- Saved entries:
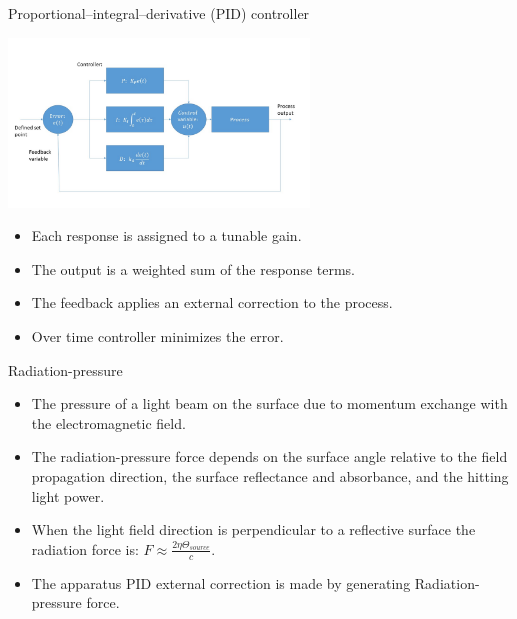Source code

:\documentclass{beamer}
\begin{document}
\begin{frame}{Proportional–integral–derivative (PID) controller}
	\begin{center}		
		\includegraphics[width=0.6\textwidth,keepaspectratio]{pid_diagram_powerpoint.jpg}
    \end{center}
	\begin{itemize}
	
		\item Each response is assigned to a tunable gain. 
		\item The output is a weighted sum of the response terms.
		\pause
		\item The feedback applies an external correction to the process.	
		\item Over time controller minimizes the error.
	\end{itemize}
\end{frame}
\begin{frame}{Radiation-pressure}
	\begin{itemize}
		
		\item The pressure of a light beam on the surface due to momentum exchange with the electromagnetic field.
		\pause
		\item The radiation-pressure force depends on the surface angle relative to the field propagation direction, the surface reflectance and absorbance, and the hitting light power.
		\pause
		\item When the light field direction is perpendicular to a reflective surface the radiation force is: $F  \approx\frac{2\eta\Theta_{source}}{{c}} $.
		\pause
		\item The apparatus PID external correction is made by generating Radiation-pressure force.
	\end{itemize}
\end{frame}
\end{document}
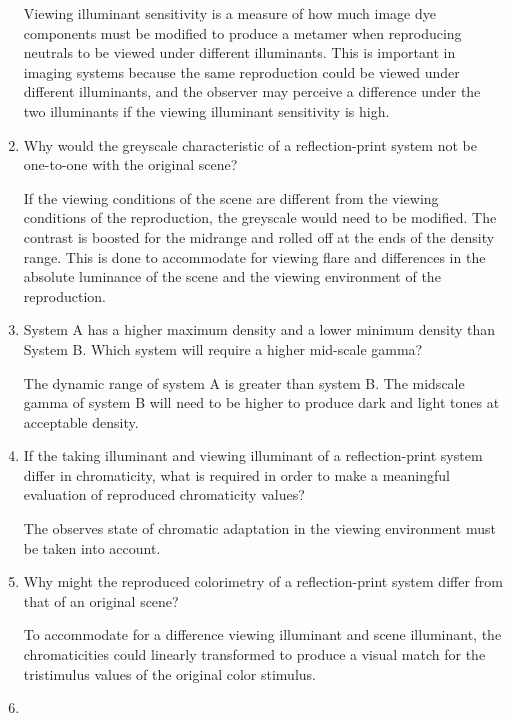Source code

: \begin{enumerate}
 \par Viewing illuminant sensitivity is a measure of how much image dye components must be modified to produce a metamer when reproducing neutrals to be viewed under different illuminants.   This is important in imaging systems because the same reproduction could be viewed under different illuminants, and the observer may perceive a difference under the two illuminants if the viewing illuminant sensitivity is high. \newline
 \item
 Why would the greyscale characteristic of a reflection-print system not be one-to-one with the original scene? \newline
 \par If the viewing conditions of the scene are different from the viewing conditions of the reproduction, the greyscale would need to be modified.  The contrast is boosted for the midrange and rolled off at the ends of the density range.  This is done to accommodate for viewing flare and differences in the absolute luminance of the scene and the viewing environment of the reproduction.
 \item
  System A has a higher maximum density and a lower minimum density than System B. Which system will require a higher mid-scale gamma? \newline
 \par The dynamic range of system A is greater than system B.  The midscale gamma of system B will need to be higher to produce dark and light tones at acceptable density.
 \item
  If the taking illuminant and viewing illuminant of a reflection-print system differ in chromaticity, what is required in order to make a meaningful evaluation of reproduced chromaticity values? \newline
 \par The observes state of chromatic adaptation in the viewing environment must be taken into account. \newline
 \item
  Why might the reproduced colorimetry of a reflection-print system differ from that of an original scene? \newline
 \par To accommodate for a difference viewing illuminant and scene illuminant, the chromaticities could linearly transformed to produce a visual match for the tristimulus values of the original color stimulus. \newline
 \item

\end{enumerate}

- Exercise goal:
Each entry should come back exactly as written, with its pictures omitted.

- Your response:
Source code

:\documentclass{beamer}
\begin{document}
\begin{frame}{Proportional–integral–derivative (PID) controller}
	\begin{center}		
		\includegraphics[width=0.6\textwidth,keepaspectratio]{pid_diagram_powerpoint.jpg}
    \end{center}
	\begin{itemize}
	
		\item Each response is assigned to a tunable gain. 
		\item The output is a weighted sum of the response terms.
		\pause
		\item The feedback applies an external correction to the process.	
		\item Over time controller minimizes the error.
	\end{itemize}
\end{frame}
\begin{frame}{Radiation-pressure}
	\begin{itemize}
		
		\item The pressure of a light beam on the surface due to momentum exchange with the electromagnetic field.
		\pause
		\item The radiation-pressure force depends on the surface angle relative to the field propagation direction, the surface reflectance and absorbance, and the hitting light power.
		\pause
		\item When the light field direction is perpendicular to a reflective surface the radiation force is: $F  \approx\frac{2\eta\Theta_{source}}{{c}} $.
		\pause
		\item The apparatus PID external correction is made by generating Radiation-pressure force.
	\end{itemize}
\end{frame}
\end{document}
Source code

: \begin{enumerate}
 \par Viewing illuminant sensitivity is a measure of how much image dye components must be modified to produce a metamer when reproducing neutrals to be viewed under different illuminants.   This is important in imaging systems because the same reproduction could be viewed under different illuminants, and the observer may perceive a difference under the two illuminants if the viewing illuminant sensitivity is high. \newline
 \item
 Why would the greyscale characteristic of a reflection-print system not be one-to-one with the original scene? \newline
 \par If the viewing conditions of the scene are different from the viewing conditions of the reproduction, the greyscale would need to be modified.  The contrast is boosted for the midrange and rolled off at the ends of the density range.  This is done to accommodate for viewing flare and differences in the absolute luminance of the scene and the viewing environment of the reproduction.
 \item
  System A has a higher maximum density and a lower minimum density than System B. Which system will require a higher mid-scale gamma? \newline
 \par The dynamic range of system A is greater than system B.  The midscale gamma of system B will need to be higher to produce dark and light tones at acceptable density.
 \item
  If the taking illuminant and viewing illuminant of a reflection-print system differ in chromaticity, what is required in order to make a meaningful evaluation of reproduced chromaticity values? \newline
 \par The observes state of chromatic adaptation in the viewing environment must be taken into account. \newline
 \item
  Why might the reproduced colorimetry of a reflection-print system differ from that of an original scene? \newline
 \par To accommodate for a difference viewing illuminant and scene illuminant, the chromaticities could linearly transformed to produce a visual match for the tristimulus values of the original color stimulus. \newline
 \item

\end{enumerate}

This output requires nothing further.